Airships are more fuel efficient than airplanes, and faster than surface transport. Helium gas provides the lift so the engines only have to push the vehicle through the air. Airships could carry loads greater than trucks, accommodate oversized equipment, and operate throughout the year at affordable costs. Airships accommodate alternative fuels more easily than other vehicles. Space allows either methane or hydrogen to be carried at low pressures. High altitude airships are being designed for solar power because of the large envelope area available for collectors. Eventually, solar collectors could be adapted to cargo airships, too.

The modern world is served by centuries of infrastructure investment in the current air, land and sea modes of transport. As the 21st Century begins three problems are becoming apparent. First, transport systems are becoming more congested as ever increasing volumes of trade and travel encroach on existing capacity that is difficult to expand. Second, the GHG emissions from transportation are being recognized as one of the most difficult environmental problems because of the inherent energy requirements of transport and the need for mobile fuel sources. Third, the gaps in the global transportation system are becoming more obvious as resource demands push exploration and development into more marginal and remote corners of the earth. Infrastructure investments can help alleviate the first problem, but the others need a new approach to transportation.

The world has a tremendous need for airships. Over 70 percent of Canada’s land mass has no permanent roads. Continuing with the status quo is to leave the remote northern communities to fend for themselves. Northern resource opportunities in mining and energy are known, but unattainable because of infrastructure cost and environmental concerns. Canada is only one market for airships – Alaska, Siberia, the Congo, the Amazon and the Australian Outback all have remote areas that need better transport. The world also needs a cleaner alternative to GHG emissions of cargo airplanes. As the scale of new generation airships increase, they can also play a role in serving intercontinental air freight markets.

A dozen airship projects are active in eight different countries. Most companies are small innovators that are testing advanced concepts and control systems, but some large corporations are getting involved. Like many green technologies, commercial airships could have spin-off benefits that supplement or exceed the direct payback to their developers. The full benefits of airship innovations will be shared with users in urban centres as well as the remote and undeveloped areas of the world.

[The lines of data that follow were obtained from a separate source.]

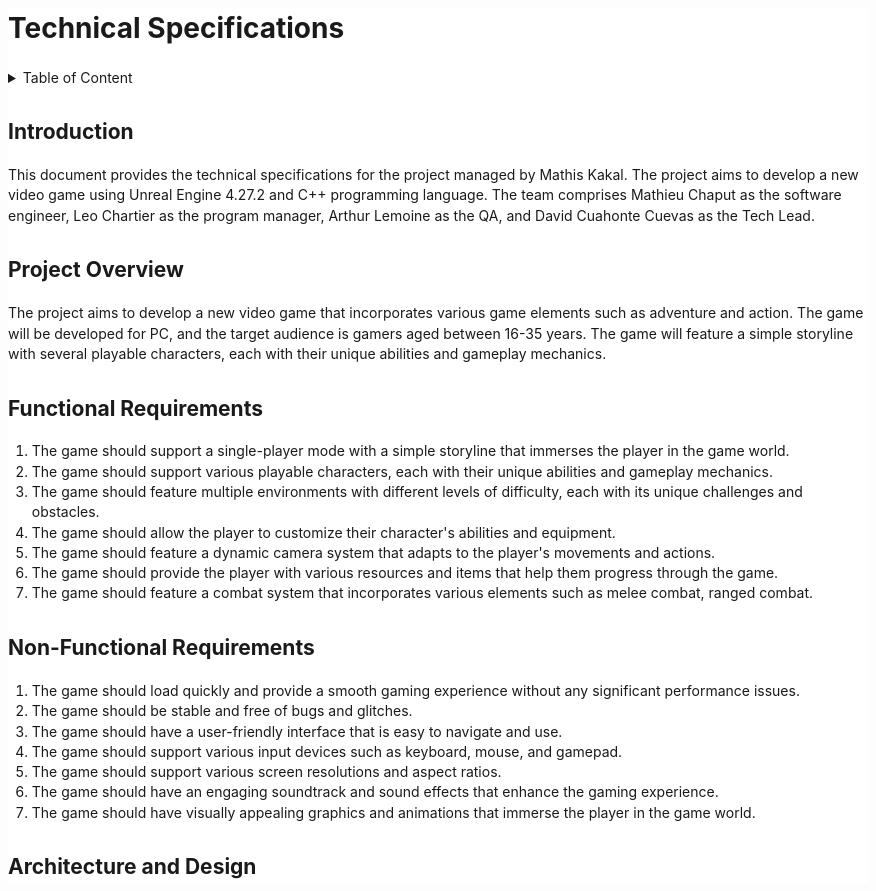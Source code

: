 # Technical Specifications

<details><summary>Table of Content</summary></details>

## Introduction

This document provides the technical specifications for the project managed by Mathis Kakal. The project aims to develop a new video game using Unreal Engine 4.27.2 and C++ programming language. The team comprises Mathieu Chaput as the software engineer, Leo Chartier as the program manager, Arthur Lemoine as the QA, and David Cuahonte Cuevas as the Tech Lead.

## Project Overview

The project aims to develop a new video game that incorporates various game elements such as adventure and action. The game will be developed for PC, and the target audience is gamers aged between 16-35 years. The game will feature a simple storyline with several playable characters, each with their unique abilities and gameplay mechanics.

## Functional Requirements

1. The game should support a single-player mode with a simple storyline that immerses the player in the game world.
2. The game should support various playable characters, each with their unique abilities and gameplay mechanics.
3. The game should feature multiple environments with different levels of difficulty, each with its unique challenges and obstacles.
4. The game should allow the player to customize their character's abilities and equipment.
5. The game should feature a dynamic camera system that adapts to the player's movements and actions.
6. The game should provide the player with various resources and items that help them progress through the game.
8. The game should feature a combat system that incorporates various elements such as melee combat, ranged combat.

## Non-Functional Requirements

1. The game should load quickly and provide a smooth gaming experience without any significant performance issues.
2. The game should be stable and free of bugs and glitches.
3. The game should have a user-friendly interface that is easy to navigate and use.
4. The game should support various input devices such as keyboard, mouse, and gamepad.
5. The game should support various screen resolutions and aspect ratios.
6. The game should have an engaging soundtrack and sound effects that enhance the gaming experience.
7. The game should have visually appealing graphics and animations that immerse the player in the game world.

## Architecture and Design
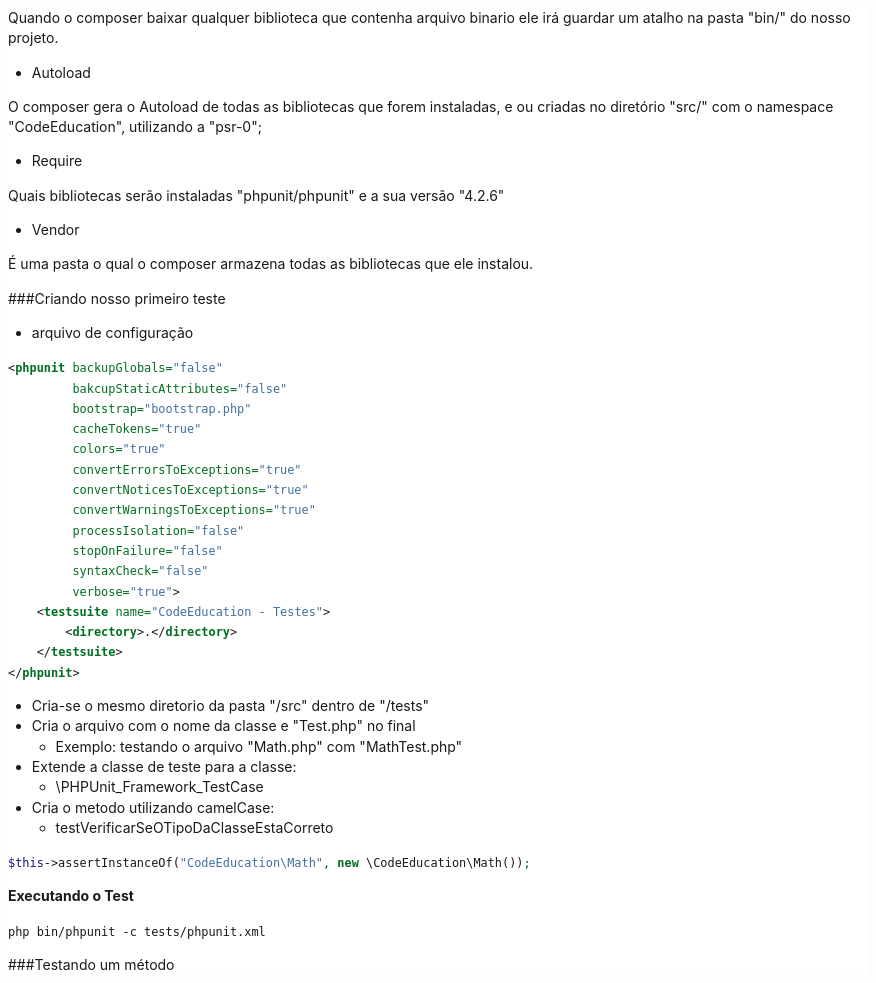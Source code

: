 Quando o composer baixar qualquer biblioteca que contenha arquivo binario ele irá guardar um atalho na pasta "bin/" do nosso projeto.

- Autoload

O composer gera o Autoload de todas as bibliotecas que forem instaladas, e ou criadas no diretório "src/" com o namespace "CodeEducation", utilizando a "psr-0";

- Require

Quais bibliotecas serão instaladas "phpunit/phpunit" e a sua versão "4.2.6"

- Vendor 

É uma pasta o qual o composer armazena todas as bibliotecas que ele instalou.

###Criando nosso primeiro teste

- arquivo de configuração

```xml
<phpunit backupGlobals="false"
		 bakcupStaticAttributes="false"
		 bootstrap="bootstrap.php"
		 cacheTokens="true"
		 colors="true"
		 convertErrorsToExceptions="true"
		 convertNoticesToExceptions="true"
		 convertWarningsToExceptions="true"
		 processIsolation="false"
		 stopOnFailure="false"
		 syntaxCheck="false"
		 verbose="true">
	<testsuite name="CodeEducation - Testes">
		<directory>.</directory>
	</testsuite>
</phpunit>
```

- Cria-se o mesmo diretorio da pasta "/src" dentro de "/tests"
- Cria o arquivo com o nome da classe e "Test.php" no final
	- Exemplo: testando o arquivo "Math.php" com "MathTest.php"
- Extende a classe de teste para a classe:
	- \PHPUnit_Framework_TestCase
- Cria o metodo utilizando camelCase:
	- testVerificarSeOTipoDaClasseEstaCorreto


```php
$this->assertInstanceOf("CodeEducation\Math", new \CodeEducation\Math());
```

**Executando o Test**
```shell
php bin/phpunit -c tests/phpunit.xml
```

###Testando um método
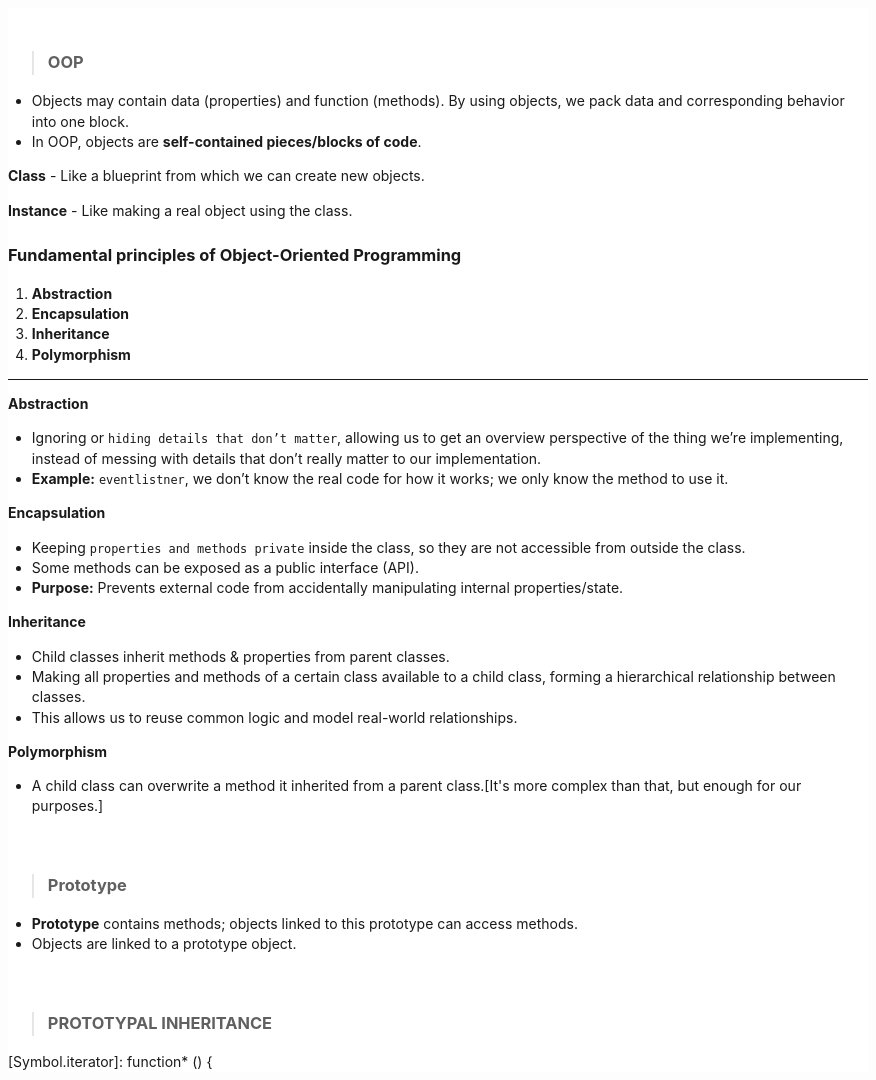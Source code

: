 
<br>


> ### OOP

- Objects may contain data (properties) and function (methods). By using objects, we pack data and corresponding behavior into one block.
- In OOP, objects are **self-contained pieces/blocks of code**.


**Class** - Like a blueprint from which we can create new objects.

**Instance** - Like making a real object using the class.



### Fundamental principles of Object-Oriented Programming

1. **Abstraction**  
2. **Encapsulation**  
3. **Inheritance**  
4. **Polymorphism**  

---

**Abstraction**  
- Ignoring or `hiding details that don’t matter`, allowing us to get an overview perspective of the thing we’re implementing, instead of messing with details that don’t really matter to our implementation.  
- **Example:** `eventlistner`, we don’t know the real code for how it works; we only know the method to use it.  

**Encapsulation**  
- Keeping `properties and methods private` inside the class, so they are not accessible from outside the class.  
- Some methods can be exposed as a public interface (API).  
- **Purpose:** Prevents external code from accidentally manipulating internal properties/state.  


**Inheritance**
- Child classes inherit methods & properties from parent classes.  
- Making all properties and methods of a certain class available to a child class, forming a hierarchical relationship between classes.  
- This allows us to reuse common logic and model real-world relationships.  


**Polymorphism**
- A child class can overwrite a method it inherited from a parent class.[It's more complex than that, but enough for our purposes.]

<br>

> ### Prototype  

- **Prototype** contains methods; objects linked to this prototype can access methods.  
- Objects are linked to a prototype object.  

<br>

> ### PROTOTYPAL INHERITANCE


  [Symbol.iterator]: function* () {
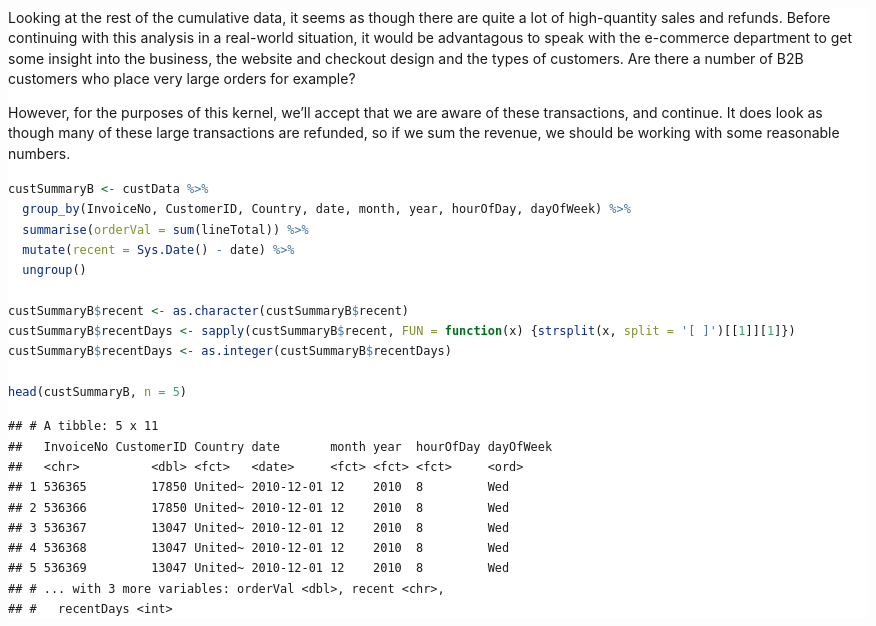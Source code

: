 Looking at the rest of the cumulative data, it seems as though there are
quite a lot of high-quantity sales and refunds. Before continuing with
this analysis in a real-world situation, it would be advantagous to
speak with the e-commerce department to get some insight into the
business, the website and checkout design and the types of customers.
Are there a number of B2B customers who place very large orders for
example?

However, for the purposes of this kernel, we’ll accept that we are aware
of these transactions, and continue. It does look as though many of
these large transactions are refunded, so if we sum the revenue, we
should be working with some reasonable numbers.

``` r
custSummaryB <- custData %>%
  group_by(InvoiceNo, CustomerID, Country, date, month, year, hourOfDay, dayOfWeek) %>%
  summarise(orderVal = sum(lineTotal)) %>%
  mutate(recent = Sys.Date() - date) %>%
  ungroup()

custSummaryB$recent <- as.character(custSummaryB$recent)
custSummaryB$recentDays <- sapply(custSummaryB$recent, FUN = function(x) {strsplit(x, split = '[ ]')[[1]][1]})
custSummaryB$recentDays <- as.integer(custSummaryB$recentDays)

head(custSummaryB, n = 5)
```

    ## # A tibble: 5 x 11
    ##   InvoiceNo CustomerID Country date       month year  hourOfDay dayOfWeek
    ##   <chr>          <dbl> <fct>   <date>     <fct> <fct> <fct>     <ord>    
    ## 1 536365         17850 United~ 2010-12-01 12    2010  8         Wed      
    ## 2 536366         17850 United~ 2010-12-01 12    2010  8         Wed      
    ## 3 536367         13047 United~ 2010-12-01 12    2010  8         Wed      
    ## 4 536368         13047 United~ 2010-12-01 12    2010  8         Wed      
    ## 5 536369         13047 United~ 2010-12-01 12    2010  8         Wed      
    ## # ... with 3 more variables: orderVal <dbl>, recent <chr>,
    ## #   recentDays <int>
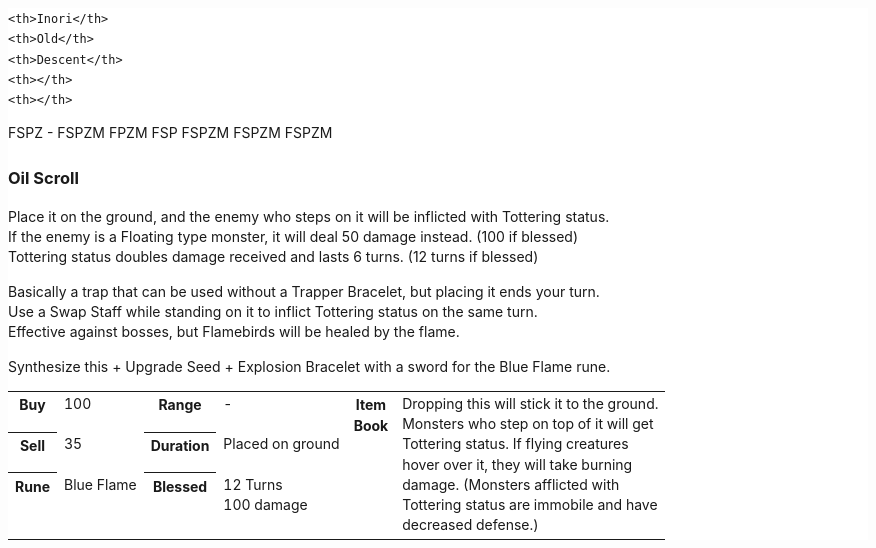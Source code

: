     <th>Inori</th>
    <th>Old</th>
    <th>Descent</th>
    <th></th>
    <th></th>
  </tr>
  <tr>
    <td>FSPZ</td>
    <td>-</td>
    <td>FSPZM</td>
    <td>FPZM</td>
    <td>FSP</td>
    <td>FSPZM</td>
    <td>FSPZM</td>
    <td>FSPZM</td>
    <td></td>
    <td></td>
  </tr>
</table>

### Oil Scroll

Place it on the ground, and the enemy who steps on it will be inflicted with Tottering status.<br/>If the enemy is a Floating type monster, it will deal 50 damage instead. (100 if blessed)<br/>Tottering status doubles damage received and lasts 6 turns. (12 turns if blessed)

Basically a trap that can be used without a Trapper Bracelet, but placing it ends your turn.<br/>Use a Swap Staff while standing on it to inflict Tottering status on the same turn.<br/>Effective against bosses, but Flamebirds will be healed by the flame.

Synthesize this + Upgrade Seed + Explosion Bracelet with a sword for the Blue Flame rune.

<table class="itemDetailsTable">
  <tbody>
    <tr>
      <th>Buy</th>
      <td>100</td>
      <th>Range</th>
      <td>-</td>
      <th rowspan="3">Item<br/>Book</th>
      <td rowspan="3">Dropping this will stick it to the ground.<br/>Monsters who step on top of it will get<br/><span class="greenText">Tottering</span> status. If flying creatures<br/>hover over it, they will take burning<br/>damage. (Monsters afflicted with<br/><span class="greenText">Tottering</span> status are immobile and have<br/>decreased defense.)</td>
    </tr>
    <tr>
      <th>Sell</th>
      <td>35</td>
      <th>Duration</th>
      <td>Placed on ground</td>
    </tr>
    <tr>
      <th>Rune</th>
      <td>Blue Flame</td>
      <th>Blessed</th>
      <td>12 Turns<br/>100 damage</td>
    </tr>
  </tbody>
</table>
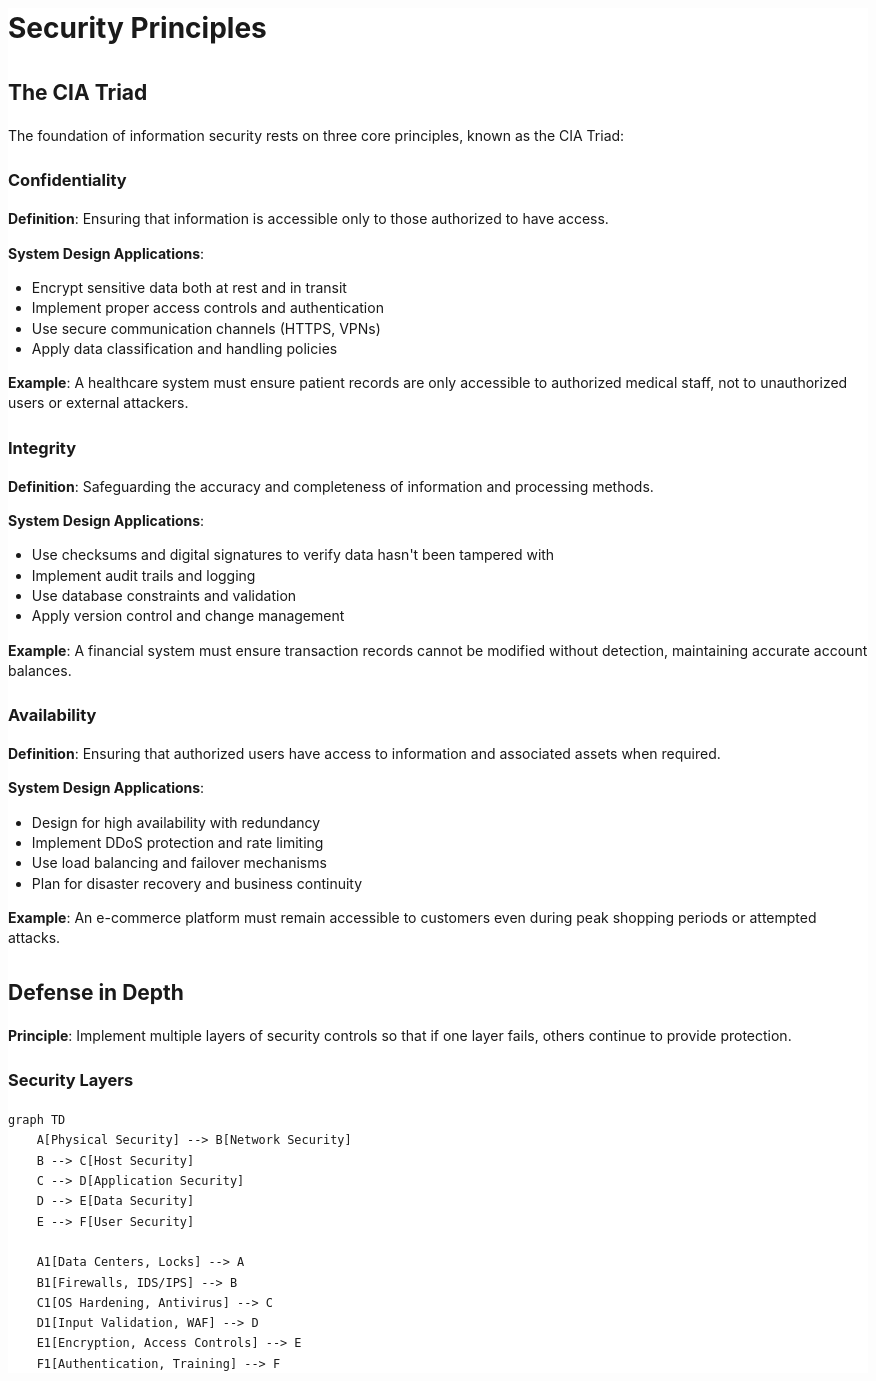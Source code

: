# Security Principles

## The CIA Triad

The foundation of information security rests on three core principles, known as the CIA Triad:

### Confidentiality
**Definition**: Ensuring that information is accessible only to those authorized to have access.

**System Design Applications**:
- Encrypt sensitive data both at rest and in transit
- Implement proper access controls and authentication
- Use secure communication channels (HTTPS, VPNs)
- Apply data classification and handling policies

**Example**: A healthcare system must ensure patient records are only accessible to authorized medical staff, not to unauthorized users or external attackers.

### Integrity
**Definition**: Safeguarding the accuracy and completeness of information and processing methods.

**System Design Applications**:
- Use checksums and digital signatures to verify data hasn't been tampered with
- Implement audit trails and logging
- Use database constraints and validation
- Apply version control and change management

**Example**: A financial system must ensure transaction records cannot be modified without detection, maintaining accurate account balances.

### Availability
**Definition**: Ensuring that authorized users have access to information and associated assets when required.

**System Design Applications**:
- Design for high availability with redundancy
- Implement DDoS protection and rate limiting
- Use load balancing and failover mechanisms
- Plan for disaster recovery and business continuity

**Example**: An e-commerce platform must remain accessible to customers even during peak shopping periods or attempted attacks.

## Defense in Depth

**Principle**: Implement multiple layers of security controls so that if one layer fails, others continue to provide protection.

### Security Layers

```mermaid
graph TD
    A[Physical Security] --> B[Network Security]
    B --> C[Host Security]
    C --> D[Application Security]
    D --> E[Data Security]
    E --> F[User Security]
    
    A1[Data Centers, Locks] --> A
    B1[Firewalls, IDS/IPS] --> B
    C1[OS Hardening, Antivirus] --> C
    D1[Input Validation, WAF] --> D
    E1[Encryption, Access Controls] --> E
    F1[Authentication, Training] --> F
```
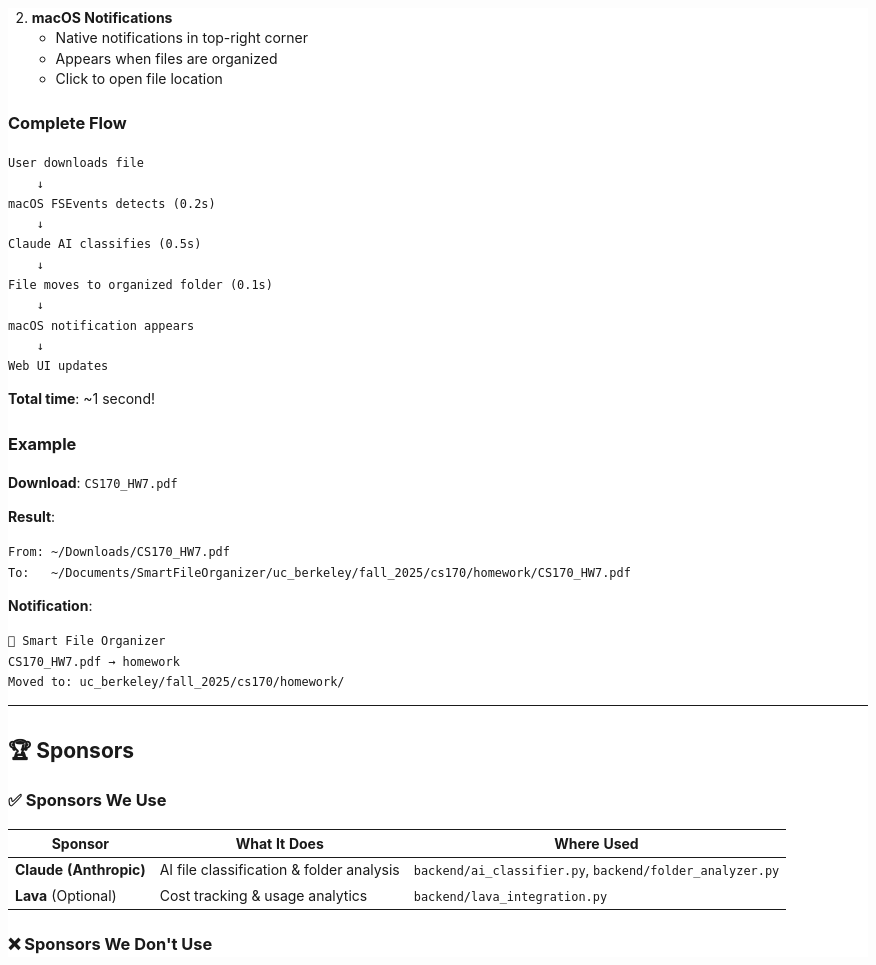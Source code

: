2. **macOS Notifications**
   - Native notifications in top-right corner
   - Appears when files are organized
   - Click to open file location

### Complete Flow

```
User downloads file
    ↓
macOS FSEvents detects (0.2s)
    ↓
Claude AI classifies (0.5s)
    ↓
File moves to organized folder (0.1s)
    ↓
macOS notification appears
    ↓
Web UI updates
```

**Total time**: ~1 second!

### Example

**Download**: `CS170_HW7.pdf`

**Result**:
```
From: ~/Downloads/CS170_HW7.pdf
To:   ~/Documents/SmartFileOrganizer/uc_berkeley/fall_2025/cs170/homework/CS170_HW7.pdf
```

**Notification**:
```
📁 Smart File Organizer
CS170_HW7.pdf → homework
Moved to: uc_berkeley/fall_2025/cs170/homework/
```

---

## 🏆 Sponsors

### ✅ Sponsors We Use

| Sponsor | What It Does | Where Used |
|---------|--------------|------------|
| **Claude (Anthropic)** | AI file classification & folder analysis | `backend/ai_classifier.py`, `backend/folder_analyzer.py` |
| **Lava** (Optional) | Cost tracking & usage analytics | `backend/lava_integration.py` |

### ❌ Sponsors We Don't Use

The development of airship technology has a parallel in fuel cells and wind turbines. All three technologies have been known for over 150 years, but only now have the demands for sustainability generated investment interest. It is time to move beyond the myths and airship pessimists and take a really hard look at this technology. Environmentalists have a role to champion developments that politicians and industry are too timid to tackle. Governments have a role to play as catalysts to accelerate the development of strategic technology. Just as public investment in fuel cells and wind turbine research is justified by the green dividends; it is time to direct resources to the development of cargo airship technology.